TASK OBJECTIVE => Please repeat the listing exactly, starting at its first line and stopping after the line that contains "- **Token = await".

= = = = =

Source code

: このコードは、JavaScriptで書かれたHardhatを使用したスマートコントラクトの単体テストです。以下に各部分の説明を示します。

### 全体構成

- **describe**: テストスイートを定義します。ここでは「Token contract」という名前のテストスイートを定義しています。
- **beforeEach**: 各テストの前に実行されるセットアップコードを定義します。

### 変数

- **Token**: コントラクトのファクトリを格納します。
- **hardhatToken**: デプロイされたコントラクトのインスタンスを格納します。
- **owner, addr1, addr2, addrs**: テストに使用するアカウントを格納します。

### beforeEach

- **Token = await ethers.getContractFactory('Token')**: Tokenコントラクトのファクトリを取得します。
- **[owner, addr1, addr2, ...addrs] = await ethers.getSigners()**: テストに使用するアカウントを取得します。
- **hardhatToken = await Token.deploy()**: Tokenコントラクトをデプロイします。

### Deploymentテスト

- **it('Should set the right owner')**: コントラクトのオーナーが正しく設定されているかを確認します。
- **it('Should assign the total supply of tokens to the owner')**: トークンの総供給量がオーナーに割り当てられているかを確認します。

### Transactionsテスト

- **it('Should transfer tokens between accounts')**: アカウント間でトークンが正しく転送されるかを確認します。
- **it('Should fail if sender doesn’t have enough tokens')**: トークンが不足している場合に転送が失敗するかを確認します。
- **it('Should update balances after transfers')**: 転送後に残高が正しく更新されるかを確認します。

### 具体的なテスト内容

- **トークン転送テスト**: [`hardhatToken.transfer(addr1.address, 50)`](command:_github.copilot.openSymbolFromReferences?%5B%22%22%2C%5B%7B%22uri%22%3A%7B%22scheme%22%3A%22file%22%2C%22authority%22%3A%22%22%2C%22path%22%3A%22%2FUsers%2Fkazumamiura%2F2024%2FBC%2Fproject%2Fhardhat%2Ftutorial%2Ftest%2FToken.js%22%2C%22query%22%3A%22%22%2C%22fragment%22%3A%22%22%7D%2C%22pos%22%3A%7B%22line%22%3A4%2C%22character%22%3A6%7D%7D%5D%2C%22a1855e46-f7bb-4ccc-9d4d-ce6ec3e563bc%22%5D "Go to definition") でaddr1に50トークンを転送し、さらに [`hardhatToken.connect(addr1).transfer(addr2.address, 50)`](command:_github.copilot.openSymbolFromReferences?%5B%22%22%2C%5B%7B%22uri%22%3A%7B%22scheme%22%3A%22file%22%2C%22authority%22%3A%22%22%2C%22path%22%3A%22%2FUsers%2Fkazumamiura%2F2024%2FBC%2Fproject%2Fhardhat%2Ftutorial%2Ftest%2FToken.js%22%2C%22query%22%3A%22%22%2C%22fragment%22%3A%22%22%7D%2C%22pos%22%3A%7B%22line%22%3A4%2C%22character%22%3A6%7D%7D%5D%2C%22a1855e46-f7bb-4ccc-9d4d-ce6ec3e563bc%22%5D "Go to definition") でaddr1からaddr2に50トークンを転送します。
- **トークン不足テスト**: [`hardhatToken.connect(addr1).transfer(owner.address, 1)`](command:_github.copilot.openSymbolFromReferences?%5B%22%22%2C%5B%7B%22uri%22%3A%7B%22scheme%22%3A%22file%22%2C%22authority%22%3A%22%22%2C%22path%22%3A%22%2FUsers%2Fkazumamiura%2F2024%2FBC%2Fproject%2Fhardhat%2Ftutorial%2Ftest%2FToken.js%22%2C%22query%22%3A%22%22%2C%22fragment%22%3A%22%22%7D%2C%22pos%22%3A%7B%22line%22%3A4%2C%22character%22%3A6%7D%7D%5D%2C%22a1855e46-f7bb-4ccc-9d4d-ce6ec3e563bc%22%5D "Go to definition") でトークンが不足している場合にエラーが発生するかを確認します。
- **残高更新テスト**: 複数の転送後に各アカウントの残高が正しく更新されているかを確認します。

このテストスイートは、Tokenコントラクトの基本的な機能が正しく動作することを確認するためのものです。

= = = = =

SOLUTION BELOW =>
Source code

: このコードは、JavaScriptで書かれたHardhatを使用したスマートコントラクトの単体テストです。以下に各部分の説明を示します。

### 全体構成

- **describe**: テストスイートを定義します。ここでは「Token contract」という名前のテストスイートを定義しています。
- **beforeEach**: 各テストの前に実行されるセットアップコードを定義します。

### 変数

- **Token**: コントラクトのファクトリを格納します。
- **hardhatToken**: デプロイされたコントラクトのインスタンスを格納します。
- **owner, addr1, addr2, addrs**: テストに使用するアカウントを格納します。

### beforeEach

- **Token = await ethers.getContractFactory('Token')**: Tokenコントラクトのファクトリを取得します。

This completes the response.